Duas ministras

Os casos de Ana Paula Martins e de Margarida Blasco são muito diferentes. Um envolve mortes, o outro tem que ver com uma afirmação. Um ultrapassa os poderes da ministra, o outro diz respeito a dificuldades de comunicação. E para casos diferentes tem de haver soluções diferentes.

Duas ministras têm estado debaixo de fogo: a ministra da Saúde, Ana Paula Martins, e a ministra da Administração Interna, Margarida Blasco. A primeira em consequência de mortes provocadas por atrasos do INEM, a segunda por uma declaração sobre o direito à greve na PSP. A questão do INEM é muito grave, mas não é nova. Num tempo em que a tecnologia faz milagres, é incompreensível que numa situação de vida ou de morte uma pessoa possa estar uma hora à espera de uma ligação telefónica para o 112.

Todos sabemos o suplício que representa uma chamada para a MEO ou para a NOS, quando a box se avaria e ficamos sem televisão; imagino o desespero que representará uma situação semelhante quando está em causa, não o serviço de TV, mas a vida de um familiar.
Isto não pode acontecer.

A situação tem de ser urgentemente resolvida – e talvez de uma forma estruturalmente diferente.

Também deveríamos refletir sobre o direito à greve em certas instituições.
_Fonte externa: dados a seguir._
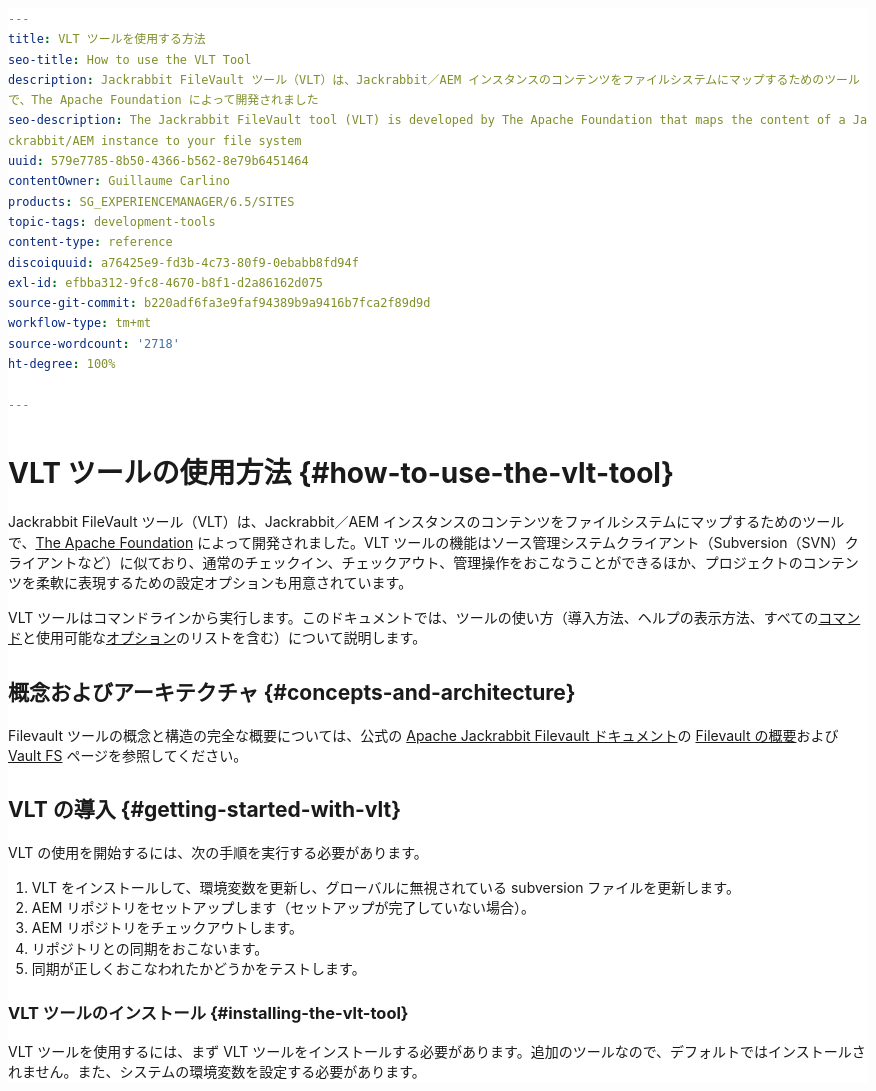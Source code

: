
 ```yaml
---
title: VLT ツールを使用する方法
seo-title: How to use the VLT Tool
description: Jackrabbit FileVault ツール（VLT）は、Jackrabbit／AEM インスタンスのコンテンツをファイルシステムにマップするためのツールで、The Apache Foundation によって開発されました
seo-description: The Jackrabbit FileVault tool (VLT) is developed by The Apache Foundation that maps the content of a Jackrabbit/AEM instance to your file system
uuid: 579e7785-8b50-4366-b562-8e79b6451464
contentOwner: Guillaume Carlino
products: SG_EXPERIENCEMANAGER/6.5/SITES
topic-tags: development-tools
content-type: reference
discoiquuid: a76425e9-fd3b-4c73-80f9-0ebabb8fd94f
exl-id: efbba312-9fc8-4670-b8f1-d2a86162d075
source-git-commit: b220adf6fa3e9faf94389b9a9416b7fca2f89d9d
workflow-type: tm+mt
source-wordcount: '2718'
ht-degree: 100%

---
```


# VLT ツールの使用方法 {#how-to-use-the-vlt-tool}

Jackrabbit FileVault ツール（VLT）は、Jackrabbit／AEM インスタンスのコンテンツをファイルシステムにマップするためのツールで、[The Apache Foundation](https://www.apache.org/) によって開発されました。VLT ツールの機能はソース管理システムクライアント（Subversion（SVN）クライアントなど）に似ており、通常のチェックイン、チェックアウト、管理操作をおこなうことができるほか、プロジェクトのコンテンツを柔軟に表現するための設定オプションも用意されています。

VLT ツールはコマンドラインから実行します。このドキュメントでは、ツールの使い方（導入方法、ヘルプの表示方法、すべての[コマンド](#vlt-commands)と使用可能な[オプション](#vlt-global-options)のリストを含む）について説明します。

## 概念およびアーキテクチャ {#concepts-and-architecture}

Filevault ツールの概念と構造の完全な概要については、公式の [Apache Jackrabbit Filevault ドキュメント](https://jackrabbit.apache.org/filevault/index.html)の [Filevault の概要](https://jackrabbit.apache.org/filevault/overview.html)および [Vault FS](https://jackrabbit.apache.org/filevault/vaultfs.html) ページを参照してください。

## VLT の導入 {#getting-started-with-vlt}

VLT の使用を開始するには、次の手順を実行する必要があります。

1. VLT をインストールして、環境変数を更新し、グローバルに無視されている subversion ファイルを更新します。
1. AEM リポジトリをセットアップします（セットアップが完了していない場合）。
1. AEM リポジトリをチェックアウトします。
1. リポジトリとの同期をおこないます。
1. 同期が正しくおこなわれたかどうかをテストします。

### VLT ツールのインストール {#installing-the-vlt-tool}

VLT ツールを使用するには、まず VLT ツールをインストールする必要があります。追加のツールなので、デフォルトではインストールされません。また、システムの環境変数を設定する必要があります。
E não se fale de ‘serviços mínimos’: quando estão em jogo vidas humanas, não se pode falar em serviços mínimos – exigem-se ‘serviços máximos’.
Mas nada disto é culpa da ministra, e a exigência da sua demissão não faz sentido.

É mesmo chocante fazer-se política com isto.

Há muitos anos, numa crónica sobre a demissão do ministro Jorge Coelho após a tragédia de Entre-os-Rios, escrevi mais ou menos o seguinte: «Em Portugal, quando sucede uma catástrofe, demite-se o ministro e os problemas ficam por resolver; ora, devia ser ao contrário: tentar resolver os problemas e depois pensar no ministro, caso tivesse alguma responsabilidade no caso».

Curiosamente, um destes dias, Luís Montenegro respondeu exatamente do mesmo modo a uma pergunta sobre a eventual demissão da ministra da Saúde.

Caso diverso é o da ministra da Administração Interna, Margarida Blasco. Entre portas, admitiu com todas as letras o direito dos agentes da PSP à greve. Ora, num tempo tão sensível, em que a PSP tem sido objeto de tanta polémica, em que o Governo e a Polícia têm de fazer os possíveis e os impossíveis para estar do mesmo lado, o que levou a ministra do setor a levantar um assunto que só os podia dividir?

Num tempo em que a PSP estava debaixo do fogo da esquerda, que lhe chamava todos os nomes, o que levou a própria ministra de um Governo do centro-direita a vir desenterrar um assunto que só favorecia a esquerda?
Num tempo em que se exigia o máximo cuidado e contenção por parte dos responsáveis governamentais, o que levou a ministra a reabrir, por sua própria iniciativa, uma ferida que parecia fechada?

Ninguém conseguiu perceber.

Até porque, a aumentar a estranheza da situação, nem a ministra nem sequer o Governo têm competência para mexer no estatuto da PSP e conceder-lhe o direito à greve.

O estatuto da Polícia, aprovado em 2015, foi um dos raros momentos em que, no Parlamento, houve unanimidade em Portugal.

A questão é considerada tão delicada e de tão grande importância que, para o estatuto da PSP poder ser modificado, exige-se o voto a favor de dois terços dos deputados, tal como acontece na Constituição.

Ora, o que levou a ministra a dar a entender que estava aberta a discutir o assunto?

Os meus leitores sabem que muito raramente falo em demissões de responsáveis políticos.

Mas neste caso é um enorme risco ter num Ministério importante um responsável com tão grandes dificuldades de comunicação e que pode fazer declarações incendiárias.

Margarida Blasco pode ter muitas qualidades, ter um grande currículo, mas é um evidente erro de casting.

Permitam-me, para amenizar, uma referência histórica. Nas naus das Descobertas, havia um corpo militar que garantia a disciplina a bordo e fazia a tripulação respeitar as ordens do capitão. Se esse corpo desobedecesse, o capitão ficava sem meios para exercer a sua autoridade – e, em caso de motim, o navio tornar-se-ia ingovernável. Esse corpo militar tinha, pois, de ser absolutamente leal ao capitão, e de obedecer fielmente às suas ordens.

Nas nossas sociedades, esse corpo chama-se Polícia.

Tendo o monopólio da força, uma greve da Polícia tornaria o Governo impotente e incapaz de se fazer obedecer.

Não havendo ninguém para a substituir, seria impossível evitar a desordem e o caos.

Uma ministra que não pensou maduramente sobre isto – que é elementar -, não percebe bem o lugar onde está.